Walker E. Reid: Residential is growing in the southeast part of the city. It is an area we invested in a while back in hopes of developing it. As we speak, 411 single-family homes are being built within Nolen Farm. Also, we are going to bolster the zone’s water infrastructure and improve the sewage system. Eastridge Mall is in the process of being revitalized as well. For this project, some investors are willing to inject between $100 million and $150 million. It will include apartments and an aquatic center. We are working on the details of traffic patterns in and out of the mall. We are also working with the Transportation Commission to get the Silverline light rail into Gaston County.

 

Bryan Hough: We are one of the closest cities to the Charlotte Douglas International Airport. Our proximity to the airport provides an opportunity for travelers and professionals to see Mount Holly and take an interest in the city. They’ll see that we have a small town atmosphere but can take advantage of a large place like Charlotte and the amenities they provide. The exposure the airport provides is good for job growth and opportunities for commercial growth. For 2020, we expect to see more investment coming to Mount Holly. We are going to see additional growth in both residential and commercial. We also plan to expand the greenway system. Our arts community has been blossoming and we expect it to continue to grow. 

Walker E. Reid

How is the local infrastructure dealing with the region’s growth?

 

Reid: The county was traditionally and primarily focused on the textile industry. When those businesses and jobs were lost, we had to adapt to find our next business niche, which turned out to be infrastructure. Now, we sell water to municipalities in Gaston County as well as in Clover, South Carolina. We also provide water, sewage and electricity services. The Gastonia Technology Park is a great testament to our diversification efforts. Businesses from all over the world have come to Gaston County to capitalize on this park. It has 24-hour uninterrupted power. We have a qualified workforce, training facilities and the infrastructure to assist new businesses looking to set up shop in Gastonia.

 

Hough: “Mount Holly, located in Gaston County, is home to 16,000 residents. In the past year, we have seen a lot of investor interest and development in Mount Holly. Investors in the manufacturing and distribution sectors are interested in development opportunities. We have a new hotel being built on the edge of our city, off of Interstate 85, which is connected to Charlotte, and is 10 minutes away from the Charlotte Douglas International Airport. Our economic development department created a strategic vision plan based on significant economic input that highlights the attributes of Mount Holly, and provides investment information for businesses that want to bring their operations to the area. We work with the Gaston County Economic Development Commission to attract and retain large commercial companies. We want to make investment information accessible to investors.  

Bryan Hough

As mayor, where do you see your city heading in the future?

 

Reid: We have set some very aggressive goals related to our infrastructure, healthy communities, good government, economic vitality, our community identity, and for the safety of our community. In the coming years, we will continue to build on our momentum of growth and entrepreneurship. We also must continue to bring everyone to the table because we are a diverse city. One other goal that I would like to see the city work toward is for more diversity and inclusion. I want to put more emphasis on getting our residents from different cultures and different age groups involved in our city’s future – to build a sense of belonging and bring everyone together. Let’s hear more and different voices. I want the city of Gastonia to become the best city we can possibly be. Considering we are between Charlotte and Atlanta, we have a lot to offer.

 

Hough: Quality of life has been a key focus for the city. We want to be connected to the Catawba River via a greenway system that we are developing. We will have around 9 miles of greenway development near the river and 200 acres have been preserved for eco-tourism, such as canoeing and kayaking. We will have a bridge near the Dutchman’s Creek greenway area that will help with development near the river. The greenway system will stretch from I-85 to Highway 16 once it is completed. Mount Holly is home to very active residents who like to swim, bike and kayak. We want to connect with nature, which is part of our logo. That is our niche in the Charlotte Metro Area.
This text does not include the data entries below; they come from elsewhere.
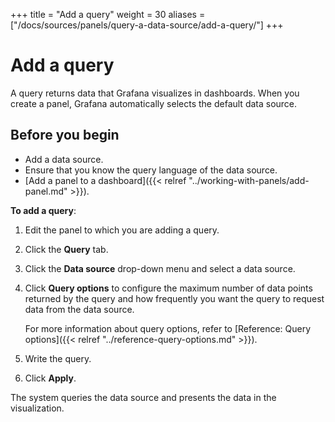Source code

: +++
title = "Add a query"
weight = 30
aliases = ["/docs/sources/panels/query-a-data-source/add-a-query/"]
+++

# Add a query

A query returns data that Grafana visualizes in dashboards. When you create a panel, Grafana automatically selects the default data source.

## Before you begin

- Add a data source.
- Ensure that you know the query language of the data source.
- [Add a panel to a dashboard]({{< relref "../working-with-panels/add-panel.md" >}}).

**To add a query**:

1. Edit the panel to which you are adding a query.
1. Click the **Query** tab.
1. Click the **Data source** drop-down menu and select a data source.
1. Click **Query options** to configure the maximum number of data points returned by the query and how frequently you want the query to request data from the data source.

   For more information about query options, refer to [Reference: Query options]({{< relref "../reference-query-options.md" >}}).

1. Write the query.

1. Click **Apply**.

The system queries the data source and presents the data in the visualization.
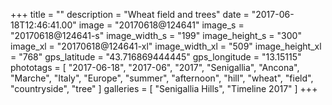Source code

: +++
title = ""
description = "Wheat field and trees"
date = "2017-06-18T12:46:41.00"
image = "20170618@124641"
image_s = "20170618@124641-s"
image_width_s = "199"
image_height_s = "300"
image_xl = "20170618@124641-xl"
image_width_xl = "509"
image_height_xl = "768"
gps_latitude = "43.716869444445"
gps_longitude = "13.15115"
phototags = [ "2017-06-18", "2017-06", "2017", "Senigallia", "Ancona", "Marche", "Italy", "Europe", "summer", "afternoon", "hill", "wheat", "field", "countryside", "tree" ]
galleries = [ "Senigallia Hills", "Timeline 2017" ]
+++
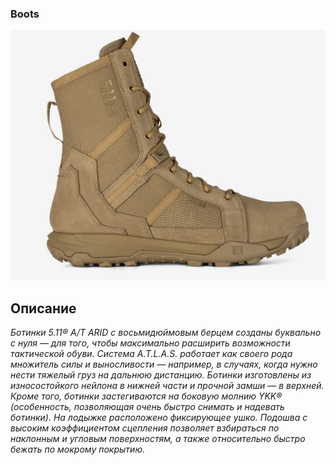 ### Boots
![](boots.png)
## Описание
*Ботинки 5.11® А/Т ARID с восьмидюймовым берцем созданы буквально с нуля — для того, чтобы максимально расширить возможности тактической обуви. Система A.T.L.A.S. работает как своего рода множитель силы и выносливости — например, в случаях, когда нужно нести тяжелый груз на дальнюю дистанцию.
Ботинки изготовлены из износостойкого нейлона в нижней части и прочной замши — в верхней. Кроме того, ботинки застегиваются на боковую молнию YKK® (особенность, позволяющая очень быстро снимать и надевать ботинки). На лодыжке расположено фиксирующее ушко. Подошва с высоким коэффициентом сцепления позволяет взбираться по наклонным и угловым поверхностям, а также относительно быстро бежать по мокрому покрытию.*
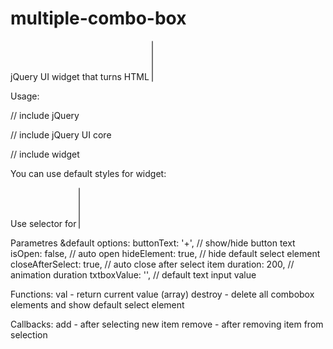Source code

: multiple-combo-box
==================

jQuery UI widget that turns HTML <select multiple> into combo box.
Tested in Google Chrome, Apple Safari, Mozilla Firefox, Opera, Internet Explorer 8+

Usage:

// include jQuery
<script src="https://ajax.googleapis.com/ajax/libs/jquery/1.9.0/jquery.min.js"></script>

// include jQuery UI core
<script src="https://ajax.googleapis.com/ajax/libs/jqueryui/1.10.3/jquery-ui.min.js"></script>

// include widget
<script type="text/javascript" src="js/jquery.multiplecombobox.js"></script>

You can use default styles for widget:
<link rel="stylesheet" href="css/multiplecombobox-styles.css">

Use selector for <select multiple> element and use widget method:
<script>
	(function ($) {
		$( "#options" ).multicombobox();
	})( jQuery );
</script>

Parametres &default options:
buttonText: '+', // show/hide button text
isOpen: false, // auto open
hideElement: true, // hide default select element
closeAfterSelect: true, // auto close after select item
duration: 200, // animation duration
txtboxValue: '', // default text input value

Functions:
val - return current value (array)
destroy - delete all combobox elements and show default select element

Callbacks:
add - after selecting new item
remove - after removing item from selection
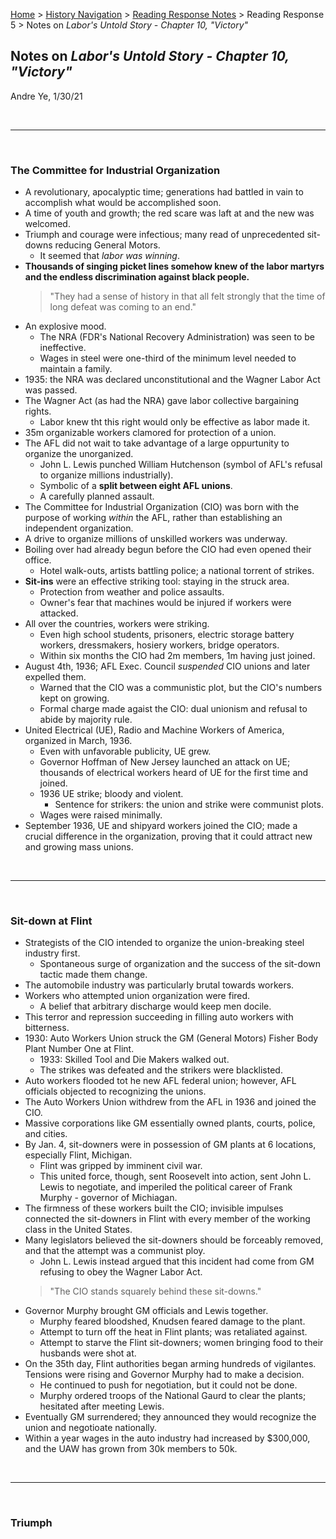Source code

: [Home](https://andre-ye.github.io) > [History Navigation](https://andre-ye.github.io/history/history_navigation) > [Reading Response Notes](https://andre-ye.github.io/history/history_navigation#weekly-reading-responses) > Reading Response 5 > Notes on *Labor's Untold Story - Chapter 10, "Victory"*

## Notes on *Labor's Untold Story - Chapter 10, "Victory"*
Andre Ye, 1/30/21

<br>

---

<br>

### The Committee for Industrial Organization
- A revolutionary, apocalyptic time; generations had battled in vain to accomplish what would be accomplished soon.
- A time of youth and growth; the red scare was laft at and the new was welcomed.
- Triumph and courage were infectious; many read of unprecedented sit-downs reducing General Motors.
  - It seemed that *labor was winning*.
- **Thousands of singing picket lines somehow knew of the labor martyrs and the endless discrimination against black people.**
  > "They had a sense of history in that all felt strongly that the time of long defeat was coming to an end."
- An explosive mood.
  - The NRA (FDR's National Recovery Administration) was seen to be ineffective.
  - Wages in steel were one-third of the minimum level needed to maintain a family.
- 1935: the NRA was declared unconstitutional and the Wagner Labor Act was passed.
- The Wagner Act (as had the NRA) gave labor collective bargaining rights.
  - Labor knew tht this right would only be effective as labor made it.
- 35m organizable workers clamored for protection of a union.
- The AFL did not wait to take advantage of a large oppurtunity to organize the unorganized.
  - John L. Lewis punched William Hutchenson (symbol of AFL's refusal to organize millions industrially).
  - Symbolic of a **split between eight AFL unions**.
  - A carefully planned assault.
- The Committee for Industrial Organization (CIO) was born with the purpose of working *within* the AFL, rather than establishing an independent organization.
- A drive to organize millions of unskilled workers was underway.
- Boiling over had already begun before the CIO had even opened their office.
  - Hotel walk-outs, artists battling police; a national torrent of strikes.
- **Sit-ins** were an effective striking tool: staying in the struck area.
  - Protection from weather and police assaults.
  - Owner's fear that machines would be injured if workers were attacked.
- All over the countries, workers were striking.
  - Even high school students, prisoners, electric storage battery workers, dressmakers, hosiery workers, bridge operators.
  - Within six months the CIO had 2m members, 1m having just joined.
- August 4th, 1936; AFL Exec. Council *suspended* CIO unions and later expelled them.
  - Warned that the CIO was a communistic plot, but the CIO's numbers kept on growing.
  - Formal charge made agaist the CIO: dual unionism and refusal to abide by majority rule.
- United Electrical (UE), Radio and Machine Workers of America, organized in March, 1936.
  - Even with unfavorable publicity, UE grew.
  - Governor Hoffman of New Jersey launched an attack on UE; thousands of electrical workers heard of UE for the first time and joined.
  - 1936 UE strike; bloody and violent.
    - Sentence for strikers: the union and strike were communist plots.
  - Wages were raised minimally.
- September 1936, UE and shipyard workers joined the CIO; made a crucial difference in the organization, proving that it could attract new and growing mass unions.

<br>

---

<br>

### Sit-down at Flint
- Strategists of the CIO intended to organize the union-breaking steel industry first.
  - Spontaneous surge of organization and the success of the sit-down tactic made them change.
- The automobile industry was particularly brutal towards workers.
- Workers who attempted union organization were fired.
  - A belief that arbitrary discharge would keep men docile.
- This terror and repression succeeding in filling auto workers with bitterness.
- 1930: Auto Workers Union struck the GM (General Motors) Fisher Body Plant Number One at Flint.
  - 1933: Skilled Tool and Die Makers walked out.
  - The strikes was defeated and the strikers were blacklisted.
- Auto workers flooded tot he new AFL federal union; however, AFL officials objected to recognizing the unions.
- The Auto Workers Union withdrew from the AFL in 1936 and joined the CIO.
- Massive corporations like GM essentially owned plants, courts, police, and cities.
- By Jan. 4, sit-downers were in possession of GM plants at 6 locations, especially Flint, Michigan.
  - Flint was gripped by imminent civil war.
  - This united force, though, sent Roosevelt into action, sent John L. Lewis to negotiate, and imperiled the political career of Frank Murphy - governor of Michiagan.
- The firmness of these workers built the CIO; invisible impulses connected the sit-downers in Flint with every member of the working class in the United States.
- Many legislators believed the sit-downers should be forceably removed, and that the attempt was a communist ploy.
  - John L. Lewis instead argued that this incident had come from GM refusing to obey the Wagner Labor Act.
  > "The CIO stands squarely behind these sit-downs."
- Governor Murphy brought GM officials and Lewis together.
  - Murphy feared bloodshed, Knudsen feared damage to the plant.
  - Attempt to turn off the heat in Flint plants; was retaliated against.
  - Attempt to starve the Flint sit-downers; women bringing food to their husbands were shot at.
- On the 35th day, Flint authorities began arming hundreds of vigilantes. Tensions were rising and Governor Murphy had to make a decision.
  - He continued to push for negotiation, but it could not be done.
  - Murphy ordered troops of the National Gaurd to clear the plants; hesitated after meeting Lewis.
- Eventually GM surrendered; they announced they would recognize the union and negotioate nationally.
- Within a year wages in the auto industry had increased by $300,000, and the UAW has grown from 30k members to 50k.

<br>

---

<br>

### Triumph

























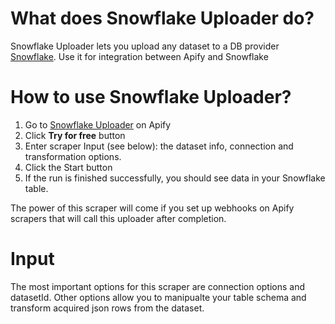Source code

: # What does Snowflake Uploader do?

Snowflake Uploader lets you upload any dataset to a DB provider [Snowflake](https://www.snowflake.com/en/). Use it for integration between Apify and Snowflake

# How to use Snowflake Uploader?

1. Go to [Snowflake Uploader](https://apify.com/svpetrenko/snowflake-uploader) on Apify
2. Click **Try for free** button
3. Enter scraper Input (see below): the dataset info, connection and transformation options.
4. Click the Start button
5. If the run is finished successfully, you should see data in your Snowflake table.

The power of this scraper will come if you set up webhooks on Apify scrapers that will call this uploader after completion.

# Input

The most important options for this scraper are connection options and datasetId. Other options allow you to manipualte your table schema and transform acquired json rows from the dataset.
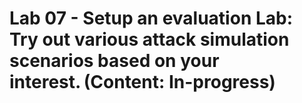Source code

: # Lab 07 - Setup an evaluation Lab: Try out various attack simulation scenarios based on your interest. (Content: In-progress)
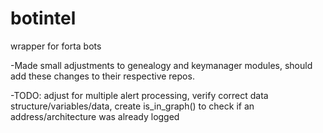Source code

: # botintel
wrapper for forta bots

-Made small adjustments to genealogy and keymanager modules, should add these changes to their respective repos. 

-TODO: adjust for multiple alert processing, verify correct data structure/variables/data, create is_in_graph() to check if an address/architecture was already logged
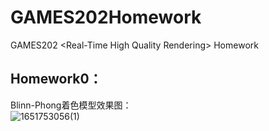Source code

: # GAMES202Homework
GAMES202 &lt;Real-Time High Quality Rendering> Homework<br>
## Homework0：<br>
Blinn-Phong着色模型效果图：<br>
![1651753056(1)](https://user-images.githubusercontent.com/37318309/166921256-7f6cd1c6-9a93-43f7-bc31-63006e7de56a.png)
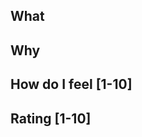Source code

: <!--- Title format: `<type>: <blog post title> -->
<!--- Possible types: feat|fix|chore|build|test|perf|refactor -->

## What
<!--- What did I do? -->

## Why
<!--- Why did I do it? -->

## How do I feel [1-10]
<!--- Feelins', 1-10 -->

## Rating [1-10]
<!--- How do I think I did -->
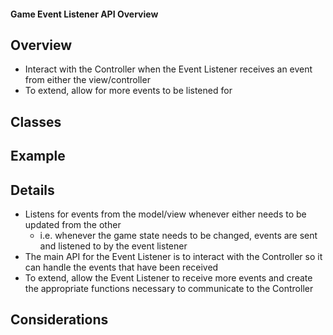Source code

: #### Game Event Listener API Overview

## Overview
* Interact with the Controller when the Event Listener receives an event from either the view/controller
* To extend, allow for more events to be listened for

## Classes

## Example

## Details
* Listens for events from the model/view whenever either needs to be updated from the other
  * i.e. whenever the game state needs to be changed, events are sent and listened to by the event listener
* The main API for the Event Listener is to interact with the Controller so it can handle the events that have been received
* To extend, allow the Event Listener to receive more events and create the appropriate functions necessary to communicate to the Controller

## Considerations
To learn more about our interviewees, visit:

https://www.cityofgastonia.com/

https://www.mtholly.us/

Spotlight On: Liz Babson, Director, Charlotte Department of Transportation

Spotlight On: Liz Babson, Director, Charlotte Department of Transportation

By: Felipe Rivas

2 min read November 2019 — As Charlotte continues to grow, the Department of Transportation is looking at ways to improve and innovate its transportation system. The department has been keen on leveraging capital investment with private development to build a safe transportation network for drivers, cyclists and pedestrians. Safety is a top priority for the department heading into 2020, said Liz Babson, director of the Department of Transportation, in an interview with Invest: Charlotte.    

How has Charlotte’s transportation system kept up with economic growth in the past decade?

 

“Charlotte, like other major cities, is experiencing economic growth and is seeing the effects of that in its transportation system. We have seen congestion increase throughout the community. The city must look at multiple ways to solve and manage its transportation system. We put a lot of investment in transit and other transportation improvements and continue to manage  congestion. In the last decade, we have seen a shift in the way we look at transportation investment throughout the city, not just on the transit side but making sure we are connecting our networks, such as our walkways and bikeways, and giving people a choice when they travel throughout the city. We are making a major shift from traditional roadway projects and single occupancy vehicles.”  

 

What is the state of the transportation system in Charlotte?

 

“In the last few years, the state legislature was changed to reprioritize transportation investment throughout North Carolina. As a result, there is a tremendous amount of investment at the state level that is coming to Charlotte. Some $3.2 billion in state transportation investment is earmarked for this city. Those are projects that will improve the freeway systems throughout North Carolina. As your capacity increases in those facilities, it gives people more travel options to use Charlotte’s surface streets for local, short trips. We then have more capacity at the surface street level to improve the transportation system for cyclists and pedestrians.”  

 

How is the Department of Transportation working with the private sector to speed up projects in Charlotte?

 

“We work to find ways to align our capital investment to where we know new development or redevelopment is happening. The Camp North End project north of Uptown and the River District are good examples where we anticipated the type of development and redevelopment we want to see happen and set aside capital investment dollars to partner up with investors and developers. It allows us to see projects developed quicker. The challenge is finding equitable and balanced ways to do that. We have always tried to be strategic with our partnerships; sometimes the private side is faster and more efficient.”    

 

How is the Department of Transportation working with the community as Charlotte continues to grow?

 

“We are developing our 2040 Comprehensive Plan. We are engaging the community, elected officials and private partners in a way that we have not done before to look at how we want to grow as a community and how we will do that. We are engaging the community as we have those conversations, so they can understand the challenges and how we can work together as we head into the future. We are having those tough conversations in a meaningful way. This is an important undertaking for the city. It will be transformational for the city from an organizational structure and how we do our work and engage the community.” 

 

How is the Department of Transportation using technology to improve transit operations?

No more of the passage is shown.